*** Records provided ***

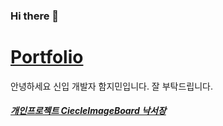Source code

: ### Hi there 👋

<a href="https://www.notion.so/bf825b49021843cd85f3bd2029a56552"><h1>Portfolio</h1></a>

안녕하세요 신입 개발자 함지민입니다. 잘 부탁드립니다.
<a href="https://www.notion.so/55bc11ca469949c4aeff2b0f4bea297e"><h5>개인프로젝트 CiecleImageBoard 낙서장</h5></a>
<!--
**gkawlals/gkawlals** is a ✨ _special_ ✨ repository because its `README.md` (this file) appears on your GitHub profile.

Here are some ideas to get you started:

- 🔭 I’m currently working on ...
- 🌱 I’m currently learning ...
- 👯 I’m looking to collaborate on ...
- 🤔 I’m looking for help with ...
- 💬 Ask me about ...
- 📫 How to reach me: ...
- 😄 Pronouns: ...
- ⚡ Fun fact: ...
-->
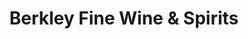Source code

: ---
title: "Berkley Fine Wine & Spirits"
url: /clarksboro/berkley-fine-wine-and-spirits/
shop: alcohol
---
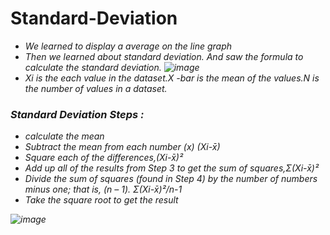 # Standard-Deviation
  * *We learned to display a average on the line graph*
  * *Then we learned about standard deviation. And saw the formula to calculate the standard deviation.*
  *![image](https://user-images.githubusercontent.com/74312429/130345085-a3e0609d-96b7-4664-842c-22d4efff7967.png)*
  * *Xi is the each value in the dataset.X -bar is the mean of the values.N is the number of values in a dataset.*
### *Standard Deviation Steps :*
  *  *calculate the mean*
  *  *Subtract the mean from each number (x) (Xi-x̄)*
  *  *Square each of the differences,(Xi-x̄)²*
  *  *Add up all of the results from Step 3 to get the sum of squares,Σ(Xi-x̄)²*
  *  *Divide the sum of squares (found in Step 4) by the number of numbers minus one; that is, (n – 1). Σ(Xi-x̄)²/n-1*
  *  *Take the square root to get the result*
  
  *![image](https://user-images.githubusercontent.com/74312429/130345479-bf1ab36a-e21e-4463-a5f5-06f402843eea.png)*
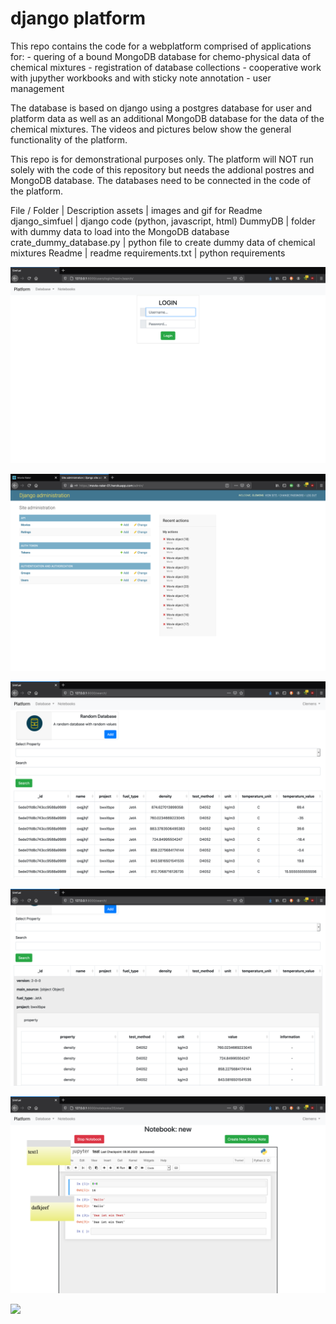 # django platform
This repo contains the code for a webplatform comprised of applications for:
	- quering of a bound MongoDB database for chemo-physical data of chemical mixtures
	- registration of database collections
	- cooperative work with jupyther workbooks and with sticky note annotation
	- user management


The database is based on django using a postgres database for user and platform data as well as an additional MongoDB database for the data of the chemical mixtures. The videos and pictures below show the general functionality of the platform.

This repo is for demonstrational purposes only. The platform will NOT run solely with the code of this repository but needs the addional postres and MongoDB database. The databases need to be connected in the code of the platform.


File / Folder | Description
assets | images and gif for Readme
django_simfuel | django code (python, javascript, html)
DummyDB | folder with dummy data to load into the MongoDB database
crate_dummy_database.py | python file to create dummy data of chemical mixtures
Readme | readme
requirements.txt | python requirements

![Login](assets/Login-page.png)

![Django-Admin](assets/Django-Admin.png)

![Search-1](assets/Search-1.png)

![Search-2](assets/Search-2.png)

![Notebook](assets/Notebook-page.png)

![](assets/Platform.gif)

*** End of Records provided ***
*** Records provided ***

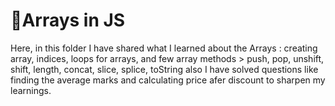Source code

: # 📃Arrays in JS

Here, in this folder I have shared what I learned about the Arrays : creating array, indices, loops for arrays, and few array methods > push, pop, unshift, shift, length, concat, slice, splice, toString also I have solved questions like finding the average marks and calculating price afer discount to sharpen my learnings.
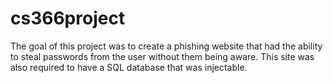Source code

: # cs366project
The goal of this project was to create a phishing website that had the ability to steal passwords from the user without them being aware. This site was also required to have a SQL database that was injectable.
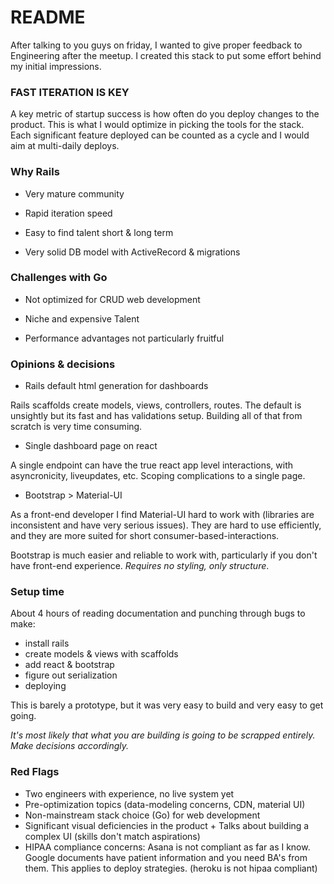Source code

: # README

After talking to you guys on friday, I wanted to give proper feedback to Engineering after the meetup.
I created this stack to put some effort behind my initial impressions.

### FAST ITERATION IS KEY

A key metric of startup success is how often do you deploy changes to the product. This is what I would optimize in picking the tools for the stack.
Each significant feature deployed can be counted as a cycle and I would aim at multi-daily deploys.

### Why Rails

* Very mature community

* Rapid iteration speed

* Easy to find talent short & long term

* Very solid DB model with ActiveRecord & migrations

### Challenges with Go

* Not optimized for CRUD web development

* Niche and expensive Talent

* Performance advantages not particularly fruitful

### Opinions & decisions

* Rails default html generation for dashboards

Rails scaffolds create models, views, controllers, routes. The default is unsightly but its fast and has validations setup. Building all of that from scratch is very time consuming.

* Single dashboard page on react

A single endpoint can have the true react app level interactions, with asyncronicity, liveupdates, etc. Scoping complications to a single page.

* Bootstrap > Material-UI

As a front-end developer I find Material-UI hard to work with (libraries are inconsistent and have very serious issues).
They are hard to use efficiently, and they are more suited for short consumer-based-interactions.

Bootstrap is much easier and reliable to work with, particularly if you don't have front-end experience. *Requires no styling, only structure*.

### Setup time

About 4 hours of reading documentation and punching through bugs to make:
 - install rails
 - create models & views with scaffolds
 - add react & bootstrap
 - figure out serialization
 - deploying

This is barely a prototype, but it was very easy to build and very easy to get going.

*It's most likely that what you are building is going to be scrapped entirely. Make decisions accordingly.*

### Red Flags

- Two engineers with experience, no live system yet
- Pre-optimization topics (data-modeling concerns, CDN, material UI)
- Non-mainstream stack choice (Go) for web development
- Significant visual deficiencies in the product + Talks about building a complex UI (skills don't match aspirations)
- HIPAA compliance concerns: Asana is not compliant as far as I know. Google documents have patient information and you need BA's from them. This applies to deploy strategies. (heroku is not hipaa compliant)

*** End of Records provided ***

> **Activity**:
Please copy, exactly as written, every line in the listing above from the line with "assets | images and gif for Readme" up to and including the line with "Readme | readme".

> **Answer to this task**:
assets | images and gif for Readme
django_simfuel | django code (python, javascript, html)
DummyDB | folder with dummy data to load into the MongoDB database
crate_dummy_database.py | python file to create dummy data of chemical mixtures
Readme | readme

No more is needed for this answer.